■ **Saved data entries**
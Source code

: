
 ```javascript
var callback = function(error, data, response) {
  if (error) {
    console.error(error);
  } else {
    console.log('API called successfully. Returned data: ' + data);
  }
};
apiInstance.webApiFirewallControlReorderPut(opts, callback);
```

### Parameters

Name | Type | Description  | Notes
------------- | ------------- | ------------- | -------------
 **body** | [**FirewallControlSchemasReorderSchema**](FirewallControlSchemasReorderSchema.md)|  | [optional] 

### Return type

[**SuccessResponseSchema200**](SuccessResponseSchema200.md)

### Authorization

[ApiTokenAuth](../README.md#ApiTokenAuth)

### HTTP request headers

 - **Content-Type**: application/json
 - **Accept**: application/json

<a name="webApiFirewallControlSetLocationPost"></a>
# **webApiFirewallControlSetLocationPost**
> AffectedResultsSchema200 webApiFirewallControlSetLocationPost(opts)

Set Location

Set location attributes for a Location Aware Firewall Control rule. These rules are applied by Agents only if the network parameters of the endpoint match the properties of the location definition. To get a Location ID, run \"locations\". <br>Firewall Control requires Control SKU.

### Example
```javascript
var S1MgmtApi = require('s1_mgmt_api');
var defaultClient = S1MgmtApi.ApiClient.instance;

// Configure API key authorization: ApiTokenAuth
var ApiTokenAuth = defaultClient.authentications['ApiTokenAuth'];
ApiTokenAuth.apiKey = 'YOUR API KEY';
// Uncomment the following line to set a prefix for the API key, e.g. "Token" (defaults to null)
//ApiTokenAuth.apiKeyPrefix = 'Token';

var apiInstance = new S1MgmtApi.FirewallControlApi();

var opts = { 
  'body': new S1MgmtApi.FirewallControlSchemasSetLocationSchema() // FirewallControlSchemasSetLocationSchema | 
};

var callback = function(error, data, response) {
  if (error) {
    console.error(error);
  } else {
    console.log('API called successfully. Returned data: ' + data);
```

■ **TASK BRIEF**
For this exercise, gather every line of the data that contains the word "opts".

■ **WRITTEN REPLY**
apiInstance.webApiFirewallControlReorderPut(opts, callback);
> AffectedResultsSchema200 webApiFirewallControlSetLocationPost(opts)
var opts = { 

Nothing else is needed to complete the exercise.